Quoi qu’il en soit, la nouvelle souveraine s’étant mise tout de suite en rapports intimes avec la légation française, et ayant engagé avec la Suède des pourparlers pacifiques, toute la région du Nord se trouvait libre et les alliés en Bohême délivrés de toute inquiétude sur leurs derrières. Deux tours de force et d’adresse accomplis ainsi en quinze jours élevaient très haut le renom de la valeur, de la galanterie et de l’habileté françaises, et ce fut environné de cette auréole, que Belle-Isle, qui passait pour l’inspirateur de tous ces exploits, fit son entrée, encore porté en litière, dans la ville de Prague.

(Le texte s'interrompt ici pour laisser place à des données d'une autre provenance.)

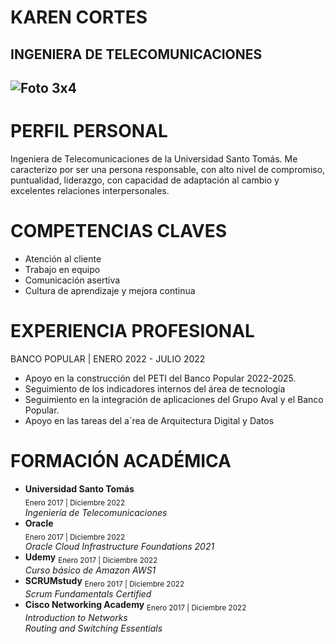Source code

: # KAREN CORTES
****INGENIERA DE TELECOMUNICACIONES****
--
![Foto 3x4](https://user-images.githubusercontent.com/126521214/222595785-9bfe6b01-4124-4856-9341-2784064cf529.jpg)
---------------------------------------------
# PERFIL PERSONAL
Ingeniera de Telecomunicaciones de la Universidad Santo Tomás.
  Me caracterizo por ser una persona responsable, con alto nivel de compromiso, puntualidad, liderazgo, con capacidad de adaptación al cambio y excelentes relaciones    interpersonales. 
# COMPETENCIAS CLAVES
* Atención al cliente
* Trabajo en equipo
* Comunicación asertiva
* Cultura de aprendizaje y mejora continua
# EXPERIENCIA PROFESIONAL
  BANCO POPULAR | ENERO 2022 - JULIO 2022
  * Apoyo en la construcción del PETI del Banco Popular 2022-2025.
  * Seguimiento de los indicadores internos del área de tecnología
  * Seguimiento en la integración de aplicaciones del Grupo Aval y el Banco Popular.
  * Apoyo en las tareas del a´rea de Arquitectura Digital y Datos
# FORMACIÓN ACADÉMICA
  * **Universidad Santo Tomás**  
   <sub>Enero 2017 | Diciembre 2022 </sub>  
   *Ingeniería de Telecomunicaciones*
  * **Oracle**  
  <sub>Enero 2017 | Diciembre 2022 </sub>  
  *Oracle Cloud Infrastructure Foundations 2021*  
  * **Udemy** 
  <sub>Enero 2017 | Diciembre 2022 </sub>  
  *Curso básico de Amazon AWS1*  
  *  **SCRUMstudy**
  <sub>Enero 2017 | Diciembre 2022 </sub>  
  *Scrum Fundamentals Certified* 
  *   **Cisco Networking Academy**
  <sub>Enero 2017 | Diciembre 2022 </sub>  
  *Introduction to Networks*  
  *Routing and Switching Essentials* 


  
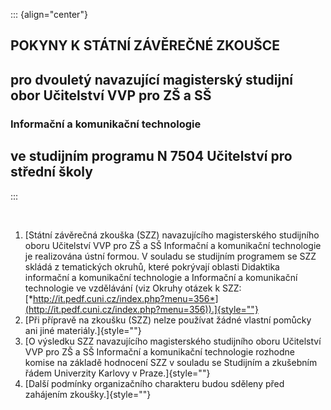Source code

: ::: {align="center"}
## POKYNY K STÁTNÍ ZÁVĚREČNÉ ZKOUŠCE

## pro dvouletý navazující magisterský studijní obor Učitelství VVP pro ZŠ a SŠ

### Informační a komunikační technologie

## ve studijním programu N 7504 Učitelství pro střední školy
:::

 

1.  [Státní závěrečná zkouška (SZZ) navazujícího magisterského
    studijního oboru Učitelství VVP pro ZŠ a SŠ Informační a komunikační
    technologie je realizována ústní formou. V souladu se studijním
    programem se SZZ skládá z tematických okruhů, které pokrývají
    oblasti Didaktika informační a komunikační technologie a Informační
    a komunikační technologie ve vzdělávání (viz Okruhy otázek k SZZ:
    [*http://it.pedf.cuni.cz/index.php?menu=356*](http://it.pedf.cuni.cz/index.php?menu=356)).]{style=""}
2.  [Při přípravě na zkoušku (SZZ) nelze používat žádné vlastní pomůcky
    ani jiné materiály.]{style=""}
3.  [O výsledku SZZ navazujícího magisterského studijního oboru
    Učitelství VVP pro ZŠ a SŠ Informační a komunikační technologie
    rozhodne komise na základě hodnocení SZZ v souladu se Studijním a
    zkušebním řádem Univerzity Karlovy v Praze.]{style=""}
4.  [Další podmínky organizačního charakteru budou sděleny před
    zahájením zkoušky.]{style=""}
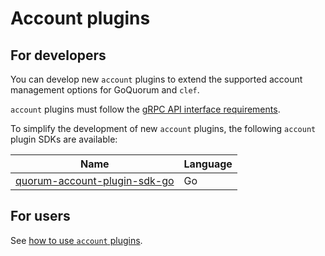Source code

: # Account plugins

## For developers

You can develop new `account` plugins to extend the supported account management options for GoQuorum and `clef`.

`account` plugins must follow the [gRPC API interface requirements](https://github.com/ConsenSys/quorum-plugin-definitions/blob/master/account.proto).

To simplify the development of new `account` plugins, the following `account` plugin SDKs are available:

| Name | Language |
| ---- | -------- |
| [quorum-account-plugin-sdk-go](https://github.com/ConsenSys/quorum-account-plugin-sdk-go) | Go |

## For users

See [how to use `account` plugins](../../DevelopingApplications/ManageKeys/AccountPlugins.md).
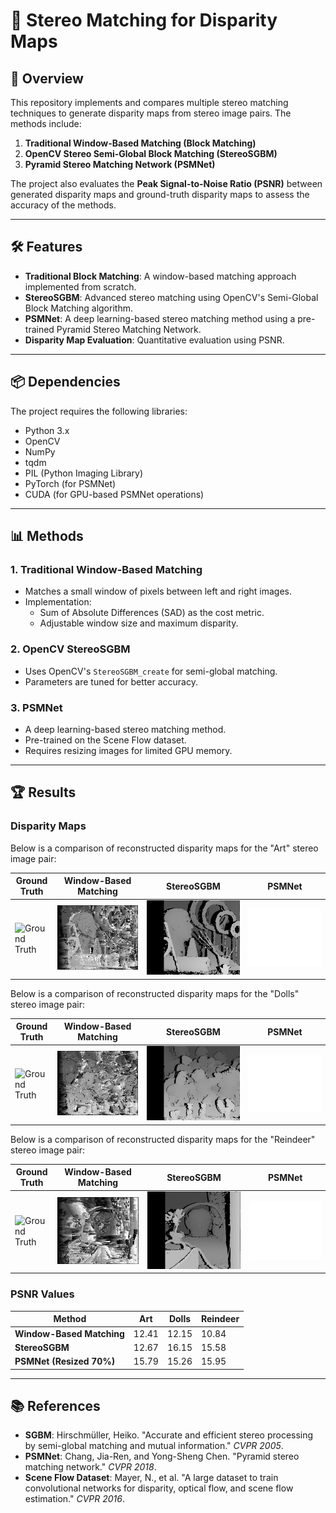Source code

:# 📸 Stereo Matching for Disparity Maps

## 🌟 Overview
This repository implements and compares multiple stereo matching techniques to generate disparity maps from stereo image pairs. The methods include:

1. **Traditional Window-Based Matching (Block Matching)**
2. **OpenCV Stereo Semi-Global Block Matching (StereoSGBM)**
3. **Pyramid Stereo Matching Network (PSMNet)**

The project also evaluates the **Peak Signal-to-Noise Ratio (PSNR)** between generated disparity maps and ground-truth disparity maps to assess the accuracy of the methods.

---

## 🛠 Features
- **Traditional Block Matching**: A window-based matching approach implemented from scratch.
- **StereoSGBM**: Advanced stereo matching using OpenCV's Semi-Global Block Matching algorithm.
- **PSMNet**: A deep learning-based stereo matching method using a pre-trained Pyramid Stereo Matching Network.
- **Disparity Map Evaluation**: Quantitative evaluation using PSNR.

---

## 📦 Dependencies
The project requires the following libraries:
- Python 3.x
- OpenCV
- NumPy
- tqdm
- PIL (Python Imaging Library)
- PyTorch (for PSMNet)
- CUDA (for GPU-based PSMNet operations)

---

## 📊 Methods

### 1. Traditional Window-Based Matching
- Matches a small window of pixels between left and right images.
- Implementation:
  - Sum of Absolute Differences (SAD) as the cost metric.
  - Adjustable window size and maximum disparity.

### 2. OpenCV StereoSGBM
- Uses OpenCV's `StereoSGBM_create` for semi-global matching.
- Parameters are tuned for better accuracy.

### 3. PSMNet
- A deep learning-based stereo matching method.
- Pre-trained on the Scene Flow dataset.
- Requires resizing images for limited GPU memory.

---

## 🏆 Results

### Disparity Maps
Below is a comparison of reconstructed disparity maps for the "Art" stereo image pair:

| **Ground Truth**             | **Window-Based Matching**           | **StereoSGBM**                  | **PSMNet**                     |
|-------------------------------|-------------------------------------|----------------------------------|---------------------------------|
| ![Ground Truth](disparity_maps/gt_disp1_Art.png) | ![Window-Based](disparity_maps/pred_disp1_my_Art.png) | ![StereoSGBM](disparity_maps/pred_disp1_opencv_Art.png) | ![PSMNet](disparity_maps/pred_disp1_psmnet_Art.png) |

Below is a comparison of reconstructed disparity maps for the "Dolls" stereo image pair:

| **Ground Truth**             | **Window-Based Matching**           | **StereoSGBM**                  | **PSMNet**                     |
|-------------------------------|-------------------------------------|----------------------------------|---------------------------------|
| ![Ground Truth](disparity_maps/gt_disp1_Dolls.png) | ![Window-Based](disparity_maps/pred_disp1_my_Dolls.png) | ![StereoSGBM](disparity_maps/pred_disp1_opencv_Dolls.png) | ![PSMNet](disparity_maps/pred_disp1_psmnet_Dolls.png) |

Below is a comparison of reconstructed disparity maps for the "Reindeer" stereo image pair:

| **Ground Truth**             | **Window-Based Matching**           | **StereoSGBM**                  | **PSMNet**                     |
|-------------------------------|-------------------------------------|----------------------------------|---------------------------------|
| ![Ground Truth](disparity_maps/gt_disp1_Reindeer.png) | ![Window-Based](disparity_maps/pred_disp1_my_Reindeer.png) | ![StereoSGBM](disparity_maps/pred_disp1_opencv_Reindeer.png) | ![PSMNet](disparity_maps/pred_disp1_psmnet_Reindeer.png) |

### PSNR Values
| **Method**                | **Art** | **Dolls** | **Reindeer** |
|---------------------------|---------|-----------|--------------|
| **Window-Based Matching** | 12.41   | 12.15     | 10.84        |
| **StereoSGBM**            | 12.67   | 16.15     | 15.58        |
| **PSMNet (Resized 70%)**  | 15.79   | 15.26     | 15.95        |

---

## 📚 References
- **SGBM**: Hirschmüller, Heiko. "Accurate and efficient stereo processing by semi-global matching and mutual information." *CVPR 2005*.
- **PSMNet**: Chang, Jia-Ren, and Yong-Sheng Chen. "Pyramid stereo matching network." *CVPR 2018*.
- **Scene Flow Dataset**: Mayer, N., et al. "A large dataset to train convolutional networks for disparity, optical flow, and scene flow estimation." *CVPR 2016*.
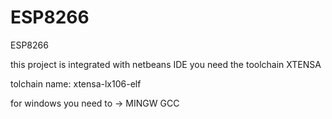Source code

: # ESP8266
ESP8266

this project is integrated with netbeans IDE
you need the toolchain XTENSA

tolchain name:
xtensa-lx106-elf

for windows you need to -> MINGW GCC
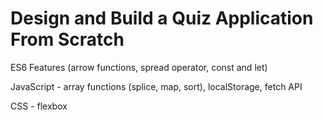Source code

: # Design and Build a Quiz Application From Scratch

ES6 Features (arrow functions, spread operator, const and let)

JavaScript - array functions (splice, map, sort), localStorage, fetch API

CSS - flexbox
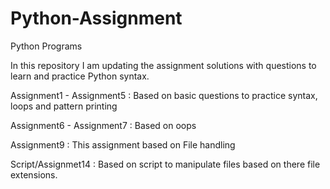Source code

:# Python-Assignment
Python Programs

In this repository I am updating the assignment solutions with questions to learn and practice Python syntax.

Assignment1 - Assignment5  : Based on basic questions to practice syntax, loops and pattern printing

Assignment6 - Assignment7  : Based on oops

Assignment9 : This assignment based on File handling


Script/Assignmet14 : Based on script to manipulate files based on there file extensions.
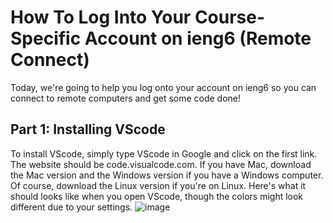 # How To Log Into Your Course-Specific Account on ieng6 (Remote Connect)
Today, we're going to help you log onto your account on ieng6 so you can connect to remote computers and get some code done!

## Part 1: Installing VScode
To install VScode, simply type VScode in Google and click on the first link. The website should be code.visualcode.com. If you have Mac, download the Mac version and the Windows version if you have a Windows computer. Of course, download the Linux version if you're on Linux. Here's what it should looks like when you open VScode, though the colors might look different due to your settings.
![image](https://user-images.githubusercontent.com/130111913/230564006-93740071-18ea-42ca-b0d5-06c6639bc2bb.png)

Il y trouvait beaucoup de besogne à faire pour un invalide, car l’heureuse nuit du 26 novembre avait plus accru que réparé la confusion des armées alliées : sans guide, comme sans union, elles restaient plus que jamais à la discrétion du hasard, qui pour une fois, les avait bien servies, mais qu’il était temps de remplacer par une direction plus sûre. Belle-Isle ne se croyait point, malgré ses infirmités, au-dessous de cette tâche. Sa nature ardente et nerveuse se retrempait par l’activité, et l’indomptable confiance qui était sa

  1. Voir les détails curieux de cette révolution de palais dans l’ouvrage récent et très intéressant de M. Albert Vandal, intitulé : Louis XV et Elisabeth de Russie.